More than 75% of respondents identified as male, a percentage in line with national statistics, and of a median age of 47.
"I'm surprised by the median age," Johnson continued. "But being on the street ages you so much that unless somebody is telling you outright how old they are, it's really hard to tell."
Most respondents were living with at least one health condition. More than half were experiencing depression and over 50% have dental issues. Arthritis, high blood pressure, alcohol abuse and asthma were other commonly reported health challenges.
For regular treatment of these conditions, approximately a third shared they visited a clinic or a health center, about a third visited the emergency room, and just over 20% said they did not receive health care. The remaining percentage relied mainly on other services.
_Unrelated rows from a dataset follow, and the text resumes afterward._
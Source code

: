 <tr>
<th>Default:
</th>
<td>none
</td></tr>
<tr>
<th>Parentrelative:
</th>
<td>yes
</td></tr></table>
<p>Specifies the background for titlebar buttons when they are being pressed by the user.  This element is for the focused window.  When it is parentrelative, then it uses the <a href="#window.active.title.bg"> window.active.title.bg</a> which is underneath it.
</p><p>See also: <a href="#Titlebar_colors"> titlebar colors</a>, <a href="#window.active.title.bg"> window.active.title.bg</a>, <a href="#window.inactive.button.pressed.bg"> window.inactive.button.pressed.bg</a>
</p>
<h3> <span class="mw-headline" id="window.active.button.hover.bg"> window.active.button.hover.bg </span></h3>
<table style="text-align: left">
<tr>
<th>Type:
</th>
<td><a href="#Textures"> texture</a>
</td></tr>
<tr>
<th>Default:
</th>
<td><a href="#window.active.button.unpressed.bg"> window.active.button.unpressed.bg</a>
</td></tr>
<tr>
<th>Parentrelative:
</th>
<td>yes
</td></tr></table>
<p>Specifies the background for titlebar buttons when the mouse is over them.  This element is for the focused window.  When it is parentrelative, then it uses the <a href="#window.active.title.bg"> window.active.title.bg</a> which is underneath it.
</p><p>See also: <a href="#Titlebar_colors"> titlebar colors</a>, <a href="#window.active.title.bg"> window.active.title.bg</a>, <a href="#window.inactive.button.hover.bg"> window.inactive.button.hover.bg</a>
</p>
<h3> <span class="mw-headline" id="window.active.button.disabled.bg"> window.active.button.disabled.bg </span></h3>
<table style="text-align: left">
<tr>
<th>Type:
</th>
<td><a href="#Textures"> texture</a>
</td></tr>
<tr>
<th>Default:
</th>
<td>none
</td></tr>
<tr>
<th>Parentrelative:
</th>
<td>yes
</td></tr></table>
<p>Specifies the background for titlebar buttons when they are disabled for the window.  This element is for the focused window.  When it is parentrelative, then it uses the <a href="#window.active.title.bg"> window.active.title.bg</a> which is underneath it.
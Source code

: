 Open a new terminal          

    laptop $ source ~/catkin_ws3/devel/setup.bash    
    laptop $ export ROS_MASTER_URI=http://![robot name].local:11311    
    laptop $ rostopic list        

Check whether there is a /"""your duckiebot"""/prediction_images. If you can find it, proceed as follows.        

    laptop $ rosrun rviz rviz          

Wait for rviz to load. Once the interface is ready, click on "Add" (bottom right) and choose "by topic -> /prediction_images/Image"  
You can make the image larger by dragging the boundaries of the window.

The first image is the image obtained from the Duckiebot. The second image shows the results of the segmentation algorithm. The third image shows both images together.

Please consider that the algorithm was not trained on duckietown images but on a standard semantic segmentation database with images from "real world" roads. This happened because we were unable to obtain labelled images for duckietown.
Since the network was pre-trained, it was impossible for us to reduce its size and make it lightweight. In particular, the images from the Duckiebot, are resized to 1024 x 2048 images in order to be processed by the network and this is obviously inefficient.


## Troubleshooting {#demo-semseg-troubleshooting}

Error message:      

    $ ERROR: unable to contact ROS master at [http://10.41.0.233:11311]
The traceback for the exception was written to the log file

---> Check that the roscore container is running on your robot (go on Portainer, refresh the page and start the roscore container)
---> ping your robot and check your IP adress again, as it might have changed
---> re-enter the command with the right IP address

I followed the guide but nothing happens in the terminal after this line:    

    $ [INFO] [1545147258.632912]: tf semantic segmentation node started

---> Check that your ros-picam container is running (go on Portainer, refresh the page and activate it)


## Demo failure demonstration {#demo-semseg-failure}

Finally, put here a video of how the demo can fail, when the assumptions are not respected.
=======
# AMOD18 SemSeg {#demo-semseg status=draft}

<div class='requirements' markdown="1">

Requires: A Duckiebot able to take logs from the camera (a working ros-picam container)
The survey found that Street Medicine is filling the gaps in their care, with 81% sharing that they received care from The Night Ministry's medical professionals. And clients rely on the program for other services too.
The vast majority received food, water, clothes, and hygiene supplies from the Street Medicine Program. Over half also accessed case management services and obtained harm reduction supplies like clean syringes and Narcan, an anti-overdose medication.
Interestingly, the survey found that more clients were receiving harm reduction supplies than shared that they used drugs.
"They're not taking these items only for themselves," said Tkacz. "That means safe supplies are being disseminated beyond the people we interact with. Even if we don't contact everyone on the street, we know that our clients are offering them to people within their communities."
Community is at the heart of Street Medicine's service too, and it shows, as 92% of respondents shared they trusted the team's staff.